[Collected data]
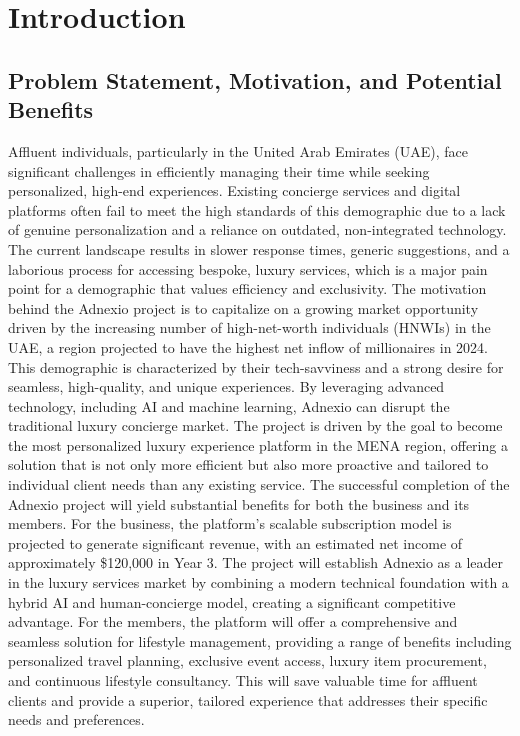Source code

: \chapter{Introduction}
\label{chapter:Introduction}

\section{Problem Statement, Motivation, and Potential Benefits}

Affluent individuals, particularly in the United Arab Emirates (UAE), face significant challenges in efficiently managing their time while seeking personalized, high-end experiences. Existing concierge services and digital platforms often fail to meet the high standards of this demographic due to a lack of genuine personalization and a reliance on outdated, non-integrated technology. The current landscape results in slower response times, generic suggestions, and a laborious process for accessing bespoke, luxury services, which is a major pain point for a demographic that values efficiency and exclusivity.
The motivation behind the Adnexio project is to capitalize on a growing market opportunity driven by the increasing number of high-net-worth individuals (HNWIs) in the UAE, a region projected to have the highest net inflow of millionaires in 2024. This demographic is characterized by their tech-savviness and a strong desire for seamless, high-quality, and unique experiences. By leveraging advanced technology, including AI and machine learning, Adnexio can disrupt the traditional luxury concierge market. The project is driven by the goal to become the most personalized luxury experience platform in the MENA region, offering a solution that is not only more efficient but also more proactive and tailored to individual client needs than any existing service.
The successful completion of the Adnexio project will yield substantial benefits for both the business and its members. For the business, the platform's scalable subscription model is projected to generate significant revenue, with an estimated net income of approximately \$120,000 in Year 3. The project will establish Adnexio as a leader in the luxury services market by combining a modern technical foundation with a hybrid AI and human-concierge model, creating a significant competitive advantage. For the members, the platform will offer a comprehensive and seamless solution for lifestyle management, providing a range of benefits including personalized travel planning, exclusive event access, luxury item procurement, and continuous lifestyle consultancy. This will save valuable time for affluent clients and provide a superior, tailored experience that addresses their specific needs and preferences.


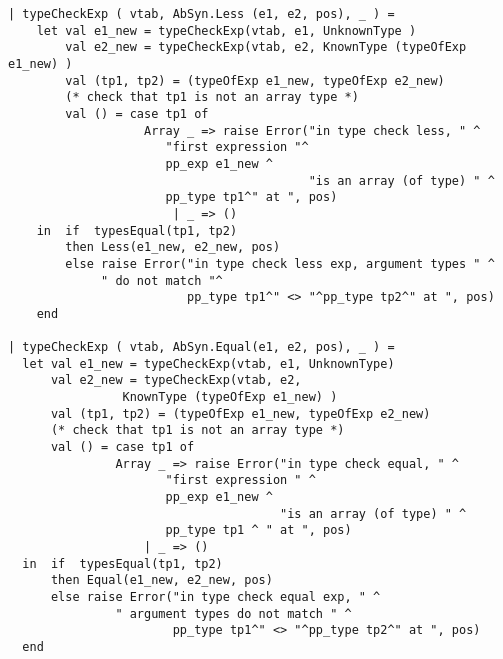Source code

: \documentclass[12pt,a4paper,english]{article}
\begin{document}
\begin{lstlisting}[caption=Changes in type.sml for task 3. (continued from listing10)]
| typeCheckExp ( vtab, AbSyn.Less (e1, e2, pos), _ ) =
    let val e1_new = typeCheckExp(vtab, e1, UnknownType )
        val e2_new = typeCheckExp(vtab, e2, KnownType (typeOfExp e1_new) )
        val (tp1, tp2) = (typeOfExp e1_new, typeOfExp e2_new)
        (* check that tp1 is not an array type *)
        val () = case tp1 of
                   Array _ => raise Error("in type check less, " ^
					  "first expression "^ 
					  pp_exp e1_new ^
                                          "is an array (of type) " ^
					  pp_type tp1^" at ", pos)
                       | _ => ()
    in  if  typesEqual(tp1, tp2)
        then Less(e1_new, e2_new, pos)
        else raise Error("in type check less exp, argument types " ^
			 " do not match "^
                         pp_type tp1^" <> "^pp_type tp2^" at ", pos)
    end

| typeCheckExp ( vtab, AbSyn.Equal(e1, e2, pos), _ ) =
  let val e1_new = typeCheckExp(vtab, e1, UnknownType)
      val e2_new = typeCheckExp(vtab, e2, 
		   		KnownType (typeOfExp e1_new) )
      val (tp1, tp2) = (typeOfExp e1_new, typeOfExp e2_new)
      (* check that tp1 is not an array type *)
      val () = case tp1 of
               Array _ => raise Error("in type check equal, " ^
				      "first expression " ^
				      pp_exp e1_new ^
                                      "is an array (of type) " ^
				      pp_type tp1 ^ " at ", pos)
                   | _ => ()
  in  if  typesEqual(tp1, tp2)
      then Equal(e1_new, e2_new, pos)
      else raise Error("in type check equal exp, " ^
		       " argument types do not match " ^
                       pp_type tp1^" <> "^pp_type tp2^" at ", pos)
  end

\end{lstlisting}
\end{document}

== WHAT NEEDS TO BE DONE ==
Could all the data above be given again exactly, leaving out its images?

== WORKED SOLUTION ==
Source code

: \chapter{Introduction}
\label{chapter:Introduction}

\section{Problem Statement, Motivation, and Potential Benefits}

Affluent individuals, particularly in the United Arab Emirates (UAE), face significant challenges in efficiently managing their time while seeking personalized, high-end experiences. Existing concierge services and digital platforms often fail to meet the high standards of this demographic due to a lack of genuine personalization and a reliance on outdated, non-integrated technology. The current landscape results in slower response times, generic suggestions, and a laborious process for accessing bespoke, luxury services, which is a major pain point for a demographic that values efficiency and exclusivity.
The motivation behind the Adnexio project is to capitalize on a growing market opportunity driven by the increasing number of high-net-worth individuals (HNWIs) in the UAE, a region projected to have the highest net inflow of millionaires in 2024. This demographic is characterized by their tech-savviness and a strong desire for seamless, high-quality, and unique experiences. By leveraging advanced technology, including AI and machine learning, Adnexio can disrupt the traditional luxury concierge market. The project is driven by the goal to become the most personalized luxury experience platform in the MENA region, offering a solution that is not only more efficient but also more proactive and tailored to individual client needs than any existing service.
The successful completion of the Adnexio project will yield substantial benefits for both the business and its members. For the business, the platform's scalable subscription model is projected to generate significant revenue, with an estimated net income of approximately \$120,000 in Year 3. The project will establish Adnexio as a leader in the luxury services market by combining a modern technical foundation with a hybrid AI and human-concierge model, creating a significant competitive advantage. For the members, the platform will offer a comprehensive and seamless solution for lifestyle management, providing a range of benefits including personalized travel planning, exclusive event access, luxury item procurement, and continuous lifestyle consultancy. This will save valuable time for affluent clients and provide a superior, tailored experience that addresses their specific needs and preferences.


Source code

: \documentclass[12pt,a4paper,english]{article}
\begin{document}
\begin{lstlisting}[caption=Changes in type.sml for task 3. (continued from listing10)]
| typeCheckExp ( vtab, AbSyn.Less (e1, e2, pos), _ ) =
    let val e1_new = typeCheckExp(vtab, e1, UnknownType )
        val e2_new = typeCheckExp(vtab, e2, KnownType (typeOfExp e1_new) )
        val (tp1, tp2) = (typeOfExp e1_new, typeOfExp e2_new)
        (* check that tp1 is not an array type *)
        val () = case tp1 of
                   Array _ => raise Error("in type check less, " ^
					  "first expression "^ 
					  pp_exp e1_new ^
                                          "is an array (of type) " ^
					  pp_type tp1^" at ", pos)
                       | _ => ()
    in  if  typesEqual(tp1, tp2)
        then Less(e1_new, e2_new, pos)
        else raise Error("in type check less exp, argument types " ^
			 " do not match "^
                         pp_type tp1^" <> "^pp_type tp2^" at ", pos)
    end

| typeCheckExp ( vtab, AbSyn.Equal(e1, e2, pos), _ ) =
  let val e1_new = typeCheckExp(vtab, e1, UnknownType)
      val e2_new = typeCheckExp(vtab, e2, 
		   		KnownType (typeOfExp e1_new) )
      val (tp1, tp2) = (typeOfExp e1_new, typeOfExp e2_new)
      (* check that tp1 is not an array type *)
      val () = case tp1 of
               Array _ => raise Error("in type check equal, " ^
				      "first expression " ^
				      pp_exp e1_new ^
                                      "is an array (of type) " ^
				      pp_type tp1 ^ " at ", pos)
                   | _ => ()
  in  if  typesEqual(tp1, tp2)
      then Equal(e1_new, e2_new, pos)
      else raise Error("in type check equal exp, " ^
		       " argument types do not match " ^
                       pp_type tp1^" <> "^pp_type tp2^" at ", pos)
  end

\end{lstlisting}
\end{document}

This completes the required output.